L. Gallino, “Se tre milioni vi sembran pochi. Sui modi per combattere la disoccupazione”, Einaudi, Torino, 1998, p. 157.

Chi, nei trenta giorni che separano la Fiera di S. Caterina ed il Santo Natale, non ha mai apprezzato una stecca di torrone Pernigotti e nel corso della sua vita non ha mai assaggiato un Krumiro di Casale? Tranquilli, tutti coloro che non avessero mai fatto quelle dolci esperienze, specie tra i più giovani, avranno ancora la possibilità di farle. Uno dei marchi storici del «polo dolciario» del novese, la Pernigotti, è stato acquistato nei giorni scorsi dal gruppo turco Toksoz.
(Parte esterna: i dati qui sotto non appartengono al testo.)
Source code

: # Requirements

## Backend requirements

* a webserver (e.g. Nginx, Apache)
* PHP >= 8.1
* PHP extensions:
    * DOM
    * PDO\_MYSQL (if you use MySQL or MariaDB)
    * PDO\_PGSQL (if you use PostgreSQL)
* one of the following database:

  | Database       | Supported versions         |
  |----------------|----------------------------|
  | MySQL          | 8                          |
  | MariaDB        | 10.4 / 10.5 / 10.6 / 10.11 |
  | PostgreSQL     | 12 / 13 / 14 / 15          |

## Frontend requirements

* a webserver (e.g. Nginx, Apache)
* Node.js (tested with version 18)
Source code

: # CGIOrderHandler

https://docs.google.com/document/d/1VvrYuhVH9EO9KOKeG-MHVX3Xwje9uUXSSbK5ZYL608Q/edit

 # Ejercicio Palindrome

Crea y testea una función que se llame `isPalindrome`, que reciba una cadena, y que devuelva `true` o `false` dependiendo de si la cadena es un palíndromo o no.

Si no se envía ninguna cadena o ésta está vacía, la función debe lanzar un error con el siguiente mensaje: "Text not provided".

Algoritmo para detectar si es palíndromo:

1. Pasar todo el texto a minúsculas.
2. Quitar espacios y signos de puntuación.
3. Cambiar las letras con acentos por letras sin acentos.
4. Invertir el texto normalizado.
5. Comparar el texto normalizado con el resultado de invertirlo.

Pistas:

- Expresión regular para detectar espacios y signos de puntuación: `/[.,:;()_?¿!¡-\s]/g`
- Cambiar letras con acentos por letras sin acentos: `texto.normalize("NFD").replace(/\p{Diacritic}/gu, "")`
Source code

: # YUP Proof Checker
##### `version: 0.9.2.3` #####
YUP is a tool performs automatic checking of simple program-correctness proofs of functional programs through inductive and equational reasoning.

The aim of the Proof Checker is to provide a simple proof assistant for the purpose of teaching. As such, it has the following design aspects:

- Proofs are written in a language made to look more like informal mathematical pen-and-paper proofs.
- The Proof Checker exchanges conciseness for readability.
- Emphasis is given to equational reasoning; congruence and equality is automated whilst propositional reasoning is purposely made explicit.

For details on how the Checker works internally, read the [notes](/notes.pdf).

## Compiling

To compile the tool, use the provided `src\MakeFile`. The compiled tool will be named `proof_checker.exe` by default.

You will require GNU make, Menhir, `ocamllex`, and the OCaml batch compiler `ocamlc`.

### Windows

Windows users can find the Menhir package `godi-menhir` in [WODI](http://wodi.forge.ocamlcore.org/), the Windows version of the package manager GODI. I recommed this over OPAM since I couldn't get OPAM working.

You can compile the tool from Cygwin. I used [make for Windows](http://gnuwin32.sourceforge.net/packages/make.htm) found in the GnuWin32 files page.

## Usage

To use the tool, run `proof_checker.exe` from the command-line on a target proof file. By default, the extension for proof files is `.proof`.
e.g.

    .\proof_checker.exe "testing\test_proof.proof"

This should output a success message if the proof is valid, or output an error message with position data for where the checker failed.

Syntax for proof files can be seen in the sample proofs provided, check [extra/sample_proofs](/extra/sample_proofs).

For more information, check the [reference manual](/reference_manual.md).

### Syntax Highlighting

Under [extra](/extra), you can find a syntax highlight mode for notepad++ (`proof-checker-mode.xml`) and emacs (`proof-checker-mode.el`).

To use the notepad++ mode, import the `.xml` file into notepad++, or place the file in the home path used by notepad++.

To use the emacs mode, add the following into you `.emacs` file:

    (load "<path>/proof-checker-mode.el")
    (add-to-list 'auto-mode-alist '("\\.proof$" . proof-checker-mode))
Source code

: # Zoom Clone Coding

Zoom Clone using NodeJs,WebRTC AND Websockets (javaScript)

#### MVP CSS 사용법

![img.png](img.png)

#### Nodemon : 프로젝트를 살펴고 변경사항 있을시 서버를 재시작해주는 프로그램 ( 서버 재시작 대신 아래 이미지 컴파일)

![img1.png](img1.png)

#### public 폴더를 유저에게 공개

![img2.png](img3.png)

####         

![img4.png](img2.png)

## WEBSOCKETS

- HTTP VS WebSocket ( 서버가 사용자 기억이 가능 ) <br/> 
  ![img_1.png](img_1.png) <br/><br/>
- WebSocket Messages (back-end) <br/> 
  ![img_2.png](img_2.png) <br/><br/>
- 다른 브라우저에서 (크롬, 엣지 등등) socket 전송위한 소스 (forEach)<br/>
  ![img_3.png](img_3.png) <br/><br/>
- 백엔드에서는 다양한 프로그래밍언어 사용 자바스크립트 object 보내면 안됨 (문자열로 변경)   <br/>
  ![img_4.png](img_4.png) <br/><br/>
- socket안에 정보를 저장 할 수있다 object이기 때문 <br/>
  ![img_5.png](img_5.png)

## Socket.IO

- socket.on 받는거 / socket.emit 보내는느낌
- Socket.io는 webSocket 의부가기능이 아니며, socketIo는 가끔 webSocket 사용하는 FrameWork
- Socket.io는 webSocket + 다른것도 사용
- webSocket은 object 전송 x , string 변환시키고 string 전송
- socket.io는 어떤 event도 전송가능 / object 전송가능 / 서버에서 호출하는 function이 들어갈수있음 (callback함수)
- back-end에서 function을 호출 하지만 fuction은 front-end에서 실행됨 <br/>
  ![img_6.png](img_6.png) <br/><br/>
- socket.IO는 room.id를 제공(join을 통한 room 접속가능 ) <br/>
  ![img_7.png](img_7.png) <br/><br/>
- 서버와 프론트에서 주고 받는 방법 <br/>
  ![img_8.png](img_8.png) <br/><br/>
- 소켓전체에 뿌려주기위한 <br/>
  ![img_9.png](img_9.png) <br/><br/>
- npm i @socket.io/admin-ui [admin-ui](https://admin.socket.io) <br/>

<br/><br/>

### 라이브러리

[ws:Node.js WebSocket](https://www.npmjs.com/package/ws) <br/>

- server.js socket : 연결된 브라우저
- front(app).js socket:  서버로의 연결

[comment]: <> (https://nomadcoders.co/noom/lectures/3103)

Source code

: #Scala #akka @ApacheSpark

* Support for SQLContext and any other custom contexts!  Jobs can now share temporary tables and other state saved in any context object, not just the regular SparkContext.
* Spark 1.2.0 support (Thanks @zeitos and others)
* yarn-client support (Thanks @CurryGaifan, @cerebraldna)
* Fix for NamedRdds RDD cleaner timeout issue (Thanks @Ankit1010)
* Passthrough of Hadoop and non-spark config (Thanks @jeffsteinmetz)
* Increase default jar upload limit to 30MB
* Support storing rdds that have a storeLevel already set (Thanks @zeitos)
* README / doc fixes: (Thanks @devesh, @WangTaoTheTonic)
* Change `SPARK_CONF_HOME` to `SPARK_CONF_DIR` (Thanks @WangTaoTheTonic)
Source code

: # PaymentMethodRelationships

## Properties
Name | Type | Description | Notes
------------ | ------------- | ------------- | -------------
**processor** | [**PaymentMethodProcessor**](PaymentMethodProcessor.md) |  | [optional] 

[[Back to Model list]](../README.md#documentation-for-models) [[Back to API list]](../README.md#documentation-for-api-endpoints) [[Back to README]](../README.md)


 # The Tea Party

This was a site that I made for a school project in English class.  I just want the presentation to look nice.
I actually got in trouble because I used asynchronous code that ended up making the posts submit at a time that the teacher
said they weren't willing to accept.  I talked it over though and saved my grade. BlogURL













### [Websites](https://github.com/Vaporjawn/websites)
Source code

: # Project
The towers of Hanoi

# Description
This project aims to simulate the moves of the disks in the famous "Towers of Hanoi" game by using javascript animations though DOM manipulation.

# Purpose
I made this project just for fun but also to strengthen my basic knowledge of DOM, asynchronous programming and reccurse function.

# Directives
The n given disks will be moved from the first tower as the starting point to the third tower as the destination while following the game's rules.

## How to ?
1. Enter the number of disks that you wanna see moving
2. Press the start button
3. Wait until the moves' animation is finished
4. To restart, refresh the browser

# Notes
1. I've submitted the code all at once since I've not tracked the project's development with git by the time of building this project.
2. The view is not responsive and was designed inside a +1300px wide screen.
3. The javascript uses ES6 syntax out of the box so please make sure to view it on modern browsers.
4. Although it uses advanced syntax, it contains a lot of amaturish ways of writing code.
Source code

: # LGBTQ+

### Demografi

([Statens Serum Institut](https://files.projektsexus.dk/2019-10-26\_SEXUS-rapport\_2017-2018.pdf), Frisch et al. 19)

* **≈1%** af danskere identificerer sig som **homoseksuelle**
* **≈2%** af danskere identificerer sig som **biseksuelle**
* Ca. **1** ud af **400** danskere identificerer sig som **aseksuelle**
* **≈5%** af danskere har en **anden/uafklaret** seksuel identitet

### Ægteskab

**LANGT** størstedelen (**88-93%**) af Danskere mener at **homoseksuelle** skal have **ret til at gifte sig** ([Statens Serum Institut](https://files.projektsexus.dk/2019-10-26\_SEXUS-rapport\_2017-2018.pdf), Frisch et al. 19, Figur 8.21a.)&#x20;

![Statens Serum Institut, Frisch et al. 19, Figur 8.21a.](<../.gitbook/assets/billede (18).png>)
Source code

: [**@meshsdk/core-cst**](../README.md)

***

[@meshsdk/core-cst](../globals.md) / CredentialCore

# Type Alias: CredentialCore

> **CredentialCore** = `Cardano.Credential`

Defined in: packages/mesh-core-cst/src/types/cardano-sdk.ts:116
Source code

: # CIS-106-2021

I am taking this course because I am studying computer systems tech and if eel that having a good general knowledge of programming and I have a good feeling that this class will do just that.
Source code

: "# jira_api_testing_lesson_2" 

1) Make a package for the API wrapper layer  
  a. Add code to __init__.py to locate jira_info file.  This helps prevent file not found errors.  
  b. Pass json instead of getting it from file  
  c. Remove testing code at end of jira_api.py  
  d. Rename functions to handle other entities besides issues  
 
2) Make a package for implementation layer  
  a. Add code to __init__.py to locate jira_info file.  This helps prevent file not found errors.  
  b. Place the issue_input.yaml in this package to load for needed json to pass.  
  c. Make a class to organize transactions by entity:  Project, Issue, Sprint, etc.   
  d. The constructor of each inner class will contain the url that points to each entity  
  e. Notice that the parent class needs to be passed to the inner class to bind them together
Gli acquirenti, assicurano i vecchi proprietari della famiglia Averna (la ditta siciliana che produce l’omonimo amaro), sono determinati “ad agire in un’ottica di continuità e sviluppo”. Ma anche due delle famose aziende produttrici dei krumiri di Casale, hanno ceduto la loro attività: la Bistefani, in difficoltà finanziarie, è stata acquistata dalla ditta veneta della Bauli, produttrice dell’omonimo panettone, mentre la Krumiri Rossi avrebbe venduto il suo prestigioso marchio ad un acquirente cinese. Infine, notizia sempre delle scorse settimane, l’azienda francese Lvmh ha acquistato lo storico marchio della Loro Piana. Trattasi di quattro casi recenti di passaggio di proprietà di altrettante aziende italiane. Cosa sta succedendo nel settore manifatturiero italiano?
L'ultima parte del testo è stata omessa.